Le wokisme consiste dans "l´attaque contre ce que nous étions" : la révision de l´histoire (l´accueil mitigé réservé à la fresque de Bart VAN LOO sur les ducs de Bourgogne Les Téméraires, 2019, traduit en français chez Albin Michel, pourtant remarquable d´objectivité et de contextualisation) et la culpabilisation de l´Europe (l´esclavage est de tous les temps, homo homini lupus, l´Europe ne l´a pas inventé, mais y a mis fin, pp.38-39); mais aussi dans "l'attaque contre ce que nous sommes", et de renvoyer aux critiques d´une certaine intelligentsia contre son livre Over identiteit, la série documentaire de la VRT Het verhaal van Vlaanderen ou le fameux "canon flamand". Or, "tous les pays qui n´ont plus de légende seront condamnés à mourir de froid " (Patrice de la TOUR du PIN, Une somme de poésie, Ve livre : La quête de joie. Prélude). Et d´ajouter méchamment : "En tant qu´État-nation déchu, la Belgique est exempte de toute critique post-moderne...parce qu'il n´en émane rien d´autre qu´une absurdité non menaçante" (p.53).
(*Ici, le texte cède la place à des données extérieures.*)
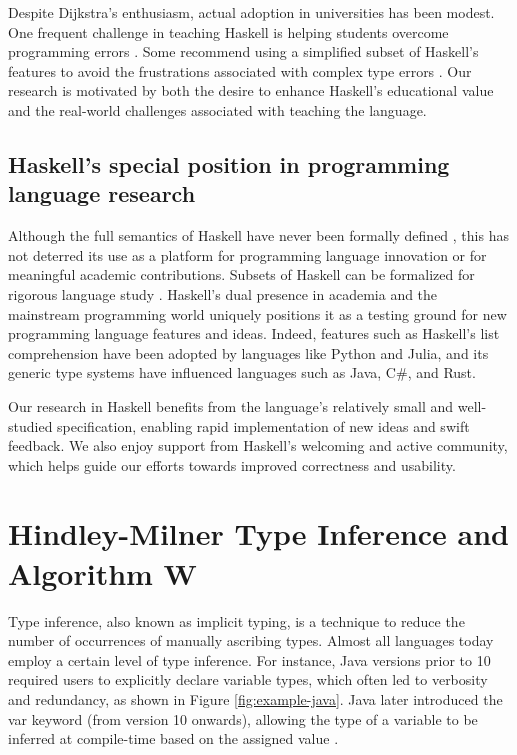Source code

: Despite Dijkstra's enthusiasm, actual adoption in universities has been modest. One frequent challenge in teaching Haskell is helping students overcome programming errors \cite{Jun2000-yu, Tirronen2015-nr}. Some recommend using a simplified subset of Haskell's features to avoid the frustrations associated with complex type errors \cite{Heeren2003-mz}. Our research is motivated by both the desire to enhance Haskell's educational value and the real-world challenges associated with teaching the language.

\subsection{Haskell's special position in programming language research}

Although the full semantics of Haskell have never been formally defined \cite{Hudak2007-kn}, this has not deterred its use as a platform for programming language innovation or for meaningful academic contributions. Subsets of Haskell can be formalized for rigorous language study \cite{FaxEn2002-nd}. Haskell's dual presence in academia and the mainstream programming world uniquely positions it as a testing ground for new programming language features and ideas. Indeed, features such as Haskell's list comprehension have been adopted by languages like Python and Julia, and its generic type systems have influenced languages such as Java, C\#, and Rust.

Our research in Haskell benefits from the language's relatively small and well-studied specification, enabling rapid implementation of new ideas and swift feedback. We also enjoy support from Haskell's welcoming and active community, which helps guide our efforts towards improved correctness and usability.

\section{Hindley-Milner Type Inference and Algorithm W}

Type inference, also known as implicit typing, is a technique to reduce the number of occurrences of manually ascribing types. Almost all languages today employ a certain level of type inference. For instance, Java versions prior to 10 required users to explicitly declare variable types, which often led to verbosity and redundancy, as shown in Figure \ref{fig:example-java}. Java later introduced the var keyword (from version 10 onwards), allowing the type of a variable to be inferred at compile-time based on the assigned value \cite{noauthor_undated-an}.  


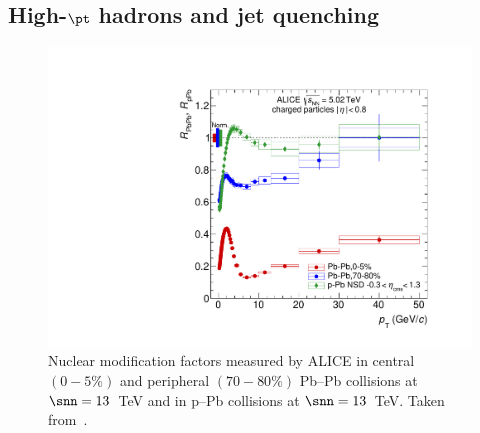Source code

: \subsection{High-$\mathbf{\pt}$ hadrons and jet quenching}
\begin{figure}[htb]
  \centering
  \includegraphics[width=0.7\linewidth]{Figures/Chapter 1/rAArpPb.pdf}
  \caption{Nuclear modification factors measured by ALICE in central $(0-5\%)$ and peripheral $(70-80\%)$ Pb--Pb collisions at $\snn=13$~TeV and in p--Pb collisions at $\snn = 13$~TeV. Taken from~\cite{ALICE:2018vuu}.}
  \label{fig:RAA}
\end{figure}

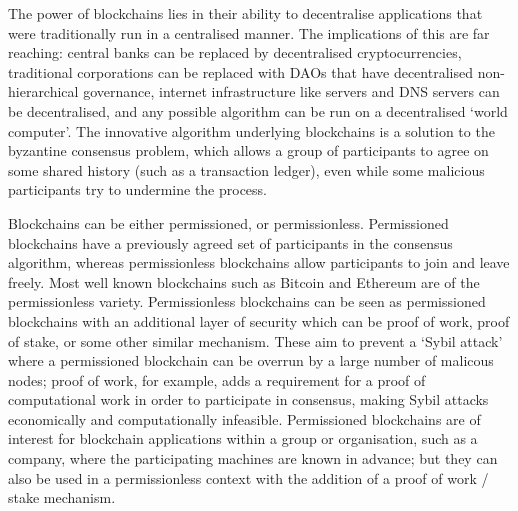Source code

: 

The power of blockchains lies in their ability to decentralise applications that were traditionally run in a centralised manner. The implications of this are far reaching: central banks can be replaced by decentralised cryptocurrencies, traditional corporations can be replaced with DAOs that have decentralised non-hierarchical governance, internet infrastructure like servers and DNS servers can be decentralised, and any possible algorithm can be run on a decentralised `world computer'. The innovative algorithm underlying blockchains is a solution to the byzantine consensus problem, which allows a group of participants to agree on some shared history (such as a transaction ledger), even while some malicious participants try to undermine the process.

Blockchains can be either permissioned, or permissionless. Permissioned blockchains have a previously agreed set of participants in the consensus algorithm, whereas permissionless blockchains allow participants to join and leave freely. Most well known blockchains such as Bitcoin and Ethereum are of the permissionless variety. Permissionless blockchains can be seen as permissioned blockchains with an additional layer of security which can be proof of work, proof of stake, or some other similar mechanism. These aim to prevent a `Sybil attack' where a permissioned blockchain can be overrun by a large number of malicous nodes; proof of work, for example, adds a requirement for a proof of computational work in order to participate in consensus, making Sybil attacks economically and computationally infeasible. Permissioned blockchains are of interest for blockchain applications within a group or organisation, such as a company, where the participating machines are known in advance; but they can also be used in a permissionless context with the addition of a proof of work / stake mechanism.


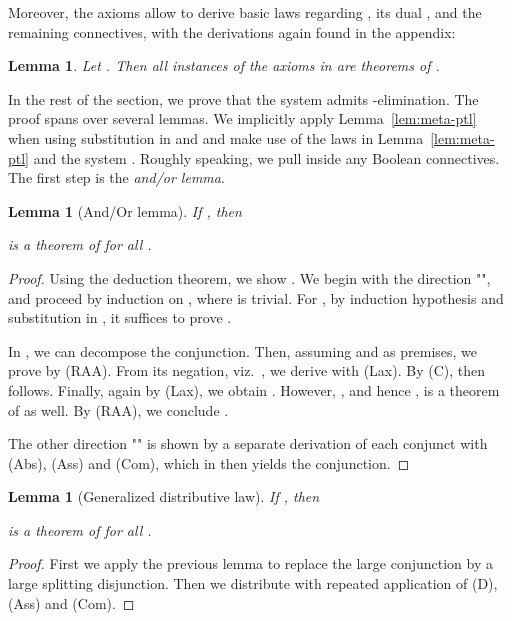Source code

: \documentclass[a4paper,english,fleqn,11pt,final]{scrartcl}
\newcommand{\Deriv}[1]{{\normalfont\textsf{#1}}}
\theoremstyle{plain}
\newtheorem{lemma}[theorem]{Lemma}
\theoremstyle{definition}
\begin{document}
Moreover, the axioms  allow to derive basic laws regarding , its dual , and the remaining connectives, with the derivations again found in the appendix:


\begin{lemma}\label{lem:ptl-laws}
Let . Then all instances of the axioms in  are theorems of .
\end{lemma}






In the rest of the section, we prove that the system admits -elimination.
The proof spans over several lemmas.
We implicitly apply Lemma~\ref{lem:meta-ptl} when using substitution in  and  and make use of the laws in Lemma~\ref{lem:meta-ptl} and the system .
Roughly speaking, we pull  inside any Boolean connectives.
The first step is the \emph{and/or lemma}.

\begin{lemma}[And/Or lemma]\label{lem:vee-swap}
If , then

is a theorem of  for all .
\end{lemma}
\begin{proof}
Using the deduction theorem, we show .
We begin with the direction "", and proceed by induction on , where  is trivial.
For , by induction hypothesis and substitution in , it suffices to prove .

In , we can decompose the conjunction.
Then, assuming  and  as premises, we prove  by \Deriv{(RAA)}.
From its negation, viz.\ ,
we derive  with \Deriv{(Lax)}.
By \Deriv{(C)}, then  follows.
Finally, again by \Deriv{(Lax)}, we obtain .
However, , and hence , is a theorem of  as well.
By \Deriv{(RAA)}, we conclude .

The other direction "" is shown by a separate derivation of each conjunct with \Deriv{(Abs)}, \Deriv{(Ass)} and \Deriv{(Com)}, which in  then yields the conjunction.
\end{proof}

\begin{lemma}[Generalized distributive law]\label{lem:distribute-alpha}
If , then

is a theorem of  for all .
\end{lemma}
\begin{proof}
First we apply the previous lemma to replace the large conjunction by a large splitting disjunction.
Then we distribute  with repeated application of \Deriv{(D)}, \Deriv{(Ass)} and \Deriv{(Com)}.
\end{proof}
\end{document}
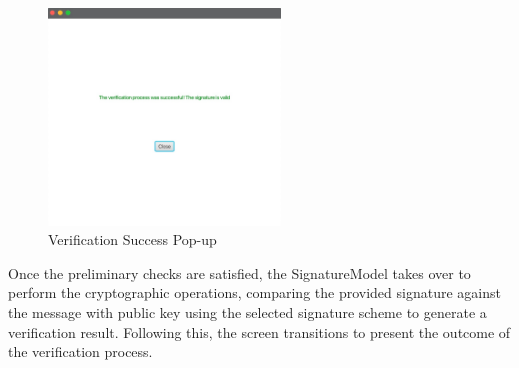 \documentclass[]{final_report}
\theoremstyle{definition}
\begin{document}
\begin{figure}[H]
    \centering
    \includegraphics[width=0.55\textwidth]{poc_pictures/verifyTrue.png}
    \caption{Verification Success Pop-up}
\end{figure}

Once the preliminary checks are satisfied, the SignatureModel takes over to perform the cryptographic operations, comparing the provided signature against the message with public key using the selected signature scheme to generate a verification result. Following this, the screen transitions to present the outcome of the verification process. 
\end{document}
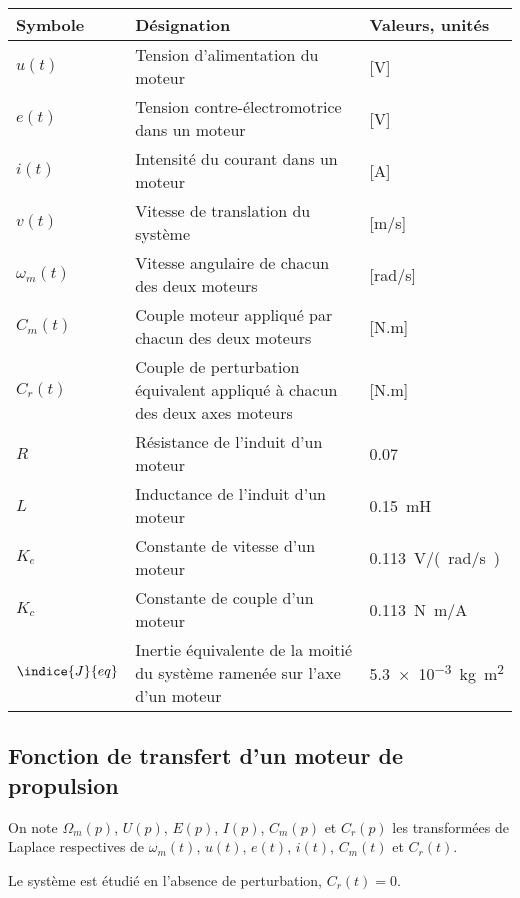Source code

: \begin{table}[!ht]
\centering
\begin{tabular}{lll}
\hline
\textbf{Symbole} & \textbf{Désignation} & \textbf{Valeurs, unités} \\
\hline
$u(t)$ 		& Tension d’alimentation du moteur 		& [V] \\
$e(t)$ 		& Tension contre-électromotrice dans un moteur 	&[V] \\
$i(t)$	 	& Intensité du courant dans un moteur 		& [A] \\
$v(t)$ 		& Vitesse de translation du système 		& [m/s] \\
$\omega_m(t)$	& Vitesse angulaire de chacun des deux moteurs	& [rad/s]\\
$C_m(t)$ 	& Couple moteur appliqué par chacun des deux moteurs & [N.m]\\
$C_r(t)$	& Couple de perturbation équivalent appliqué à chacun des deux axes moteurs & [N.m] \\
$R$ 		& Résistance de l’induit d’un moteur 		& \SI{0,07}{\Omega} \\
$L$ 		& Inductance de l’induit d’un moteur 		& \SI{0,15}{mH} \\
$K_e$ 		& Constante de vitesse d’un moteur 		& \SI{0,113}{V/(rad/s)}\\
$K_c$ 		& Constante de couple d’un moteur 		& \SI{0,113}{N.m/A}\\
$\indice{J}{eq}$& Inertie équivalente de la moitié du système ramenée sur l’axe d’un moteur 
								& \SI{5,3e-3}{kg.m^2}\\\hline
\end{tabular}
\end{table}

\subsection*{Fonction de transfert d’un moteur de propulsion}

On note $\Omega_m(p)$, $U(p)$, $E(p)$, $I(p)$, $C_m(p)$ et $C_r(p)$ les transformées de Laplace respectives de $\omega_m(t)$,
$u(t)$, $e(t)$, $i(t)$, $C_m(t)$ et $C_r(t)$.



Le système est étudié en l’absence de perturbation, $C_r(t) = 0$.

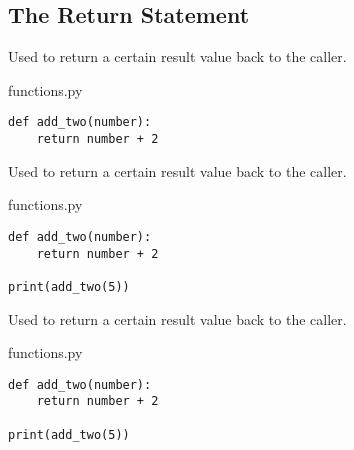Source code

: \documentclass[aspectratio=1610,slidestop]{beamer}
\begin{document}
\subsection{The Return Statement}

\begin{pframe}
 Used to return a certain result value back to the caller.
 \begin{pythonfile}{functions.py}
  \begin{verbatim}
def add_two(number):
    return number + 2
  \end{verbatim}
 \end{pythonfile}
\end{pframe}


\begin{pframe}
 Used to return a certain result value back to the caller.
 \begin{pythonfile}{functions.py}
  \begin{verbatim}
def add_two(number):
    return number + 2

print(add_two(5))
  \end{verbatim}
 \end{pythonfile}
\end{pframe}


\begin{pframe}
 Used to return a certain result value back to the caller.
 \medskip

 \begin{minipage}[t]{0.47\textwidth}
  \begin{pythonfile}{functions.py}
   \begin{verbatim}
def add_two(number):
    return number + 2

print(add_two(5))
   \end{verbatim}
  \end{pythonfile}
 \end{minipage}\qquad
 \begin{minipage}[t]{0.47\textwidth}
 \vspace{-2.55cm}
 \begin{terminal}
 \end{terminal}
 \end{minipage}
\end{pframe}
\end{document}
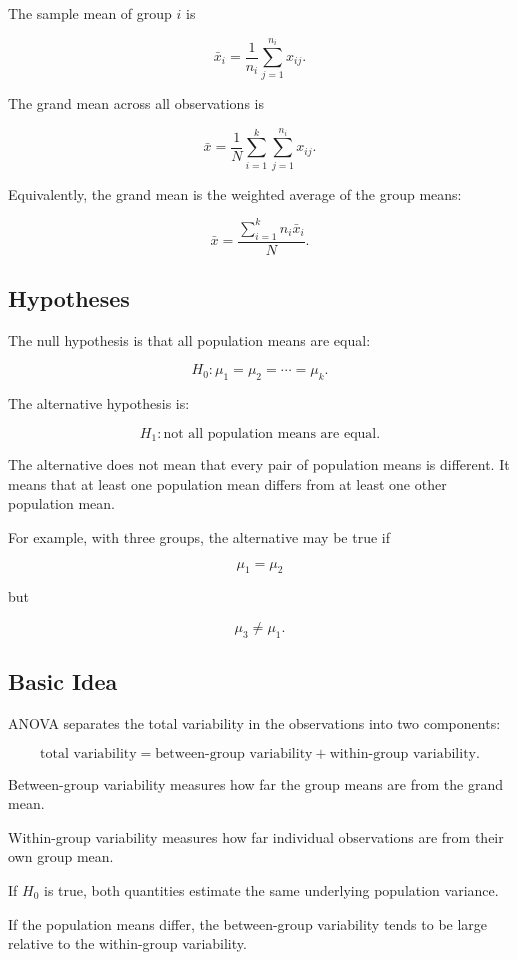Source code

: \documentclass[11pt]{article}
\begin{document}
The sample mean of group \(i\) is

\[
\bar{x}_i
=
\frac{1}{n_i}
\sum_{j=1}^{n_i}x_{ij}.
\]

The grand mean across all observations is

\[
\bar{x}
=
\frac{1}{N}
\sum_{i=1}^{k}
\sum_{j=1}^{n_i}x_{ij}.
\]

Equivalently, the grand mean is the weighted average of the group means:

\[
\bar{x}
=
\frac{
\sum_{i=1}^{k}n_i\bar{x}_i
}{
N
}.
\]

\subsection{Hypotheses}

The null hypothesis is that all population means are equal:

\[
\boxed{
H_0:
\mu_1=\mu_2=\cdots=\mu_k.
}
\]

The alternative hypothesis is:

\[
\boxed{
H_1:
\text{not all population means are equal}.
}
\]

The alternative does not mean that every pair of population means is
different. It means that at least one population mean differs from at
least one other population mean.

For example, with three groups, the alternative may be true if

\[
\mu_1=\mu_2
\]

but

\[
\mu_3\neq\mu_1.
\]

\subsection{Basic Idea}

ANOVA separates the total variability in the observations into two
components:

\[
\boxed{
\text{total variability}
=
\text{between-group variability}
+
\text{within-group variability}.
}
\]

Between-group variability measures how far the group means are from the
grand mean.

Within-group variability measures how far individual observations are
from their own group mean.

If \(H_0\) is true, both quantities estimate the same underlying
population variance.

If the population means differ, the between-group variability tends to
be large relative to the within-group variability.
\end{document}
Un autre trait : "la nouvelle ségrégation entre bourreaux et victimes". Il nous semble d´ailleurs que le héros contemporain est la victime, pas toujours innocente d´ailleurs (George FLOYD...).
DE WEVER relève ensuite "la liberté devenue l´ennemi" : il est en effet extrêmement préoccupant de voir que des classiques de la littérature sont « corrigés » de leurs mauvaises pensées ou que des orateurs sont interdits de tribune dans l´enceinte même des universités, lieux par excellence de la parole libre, parce qu´ils pourraient gêner certaines sensibilités, alors que ce sont précisément les opinions qui choquent ou dérangent, qui méritent protection.
L´auteur stigmatise encore, de manière plus discutable, "l´effondrement de la foi dans le progrès" et surtout le "dérapage néolibéral" : il lui sied bien de désapprouver en doctrine ce que la politique du parti et de ses ministres met en pratique!
On le rejoindra par contre dans la dénonciation de "l´aveuglement géopolitique" consécutif à la chute de l´URSS (pp. 107-111). Enfin l´annexe consacrée au "wokisme à l´université" (flamande) fait frémir...
Bref, un livre utile, agréable, qui ne prétend pas à la rigueur scientifique, mais qui mérite surement l´anathème ! En particulier, de ceux pour qui le wokisme... et le franglais (voir les linguistes atterrés) n´existent pas!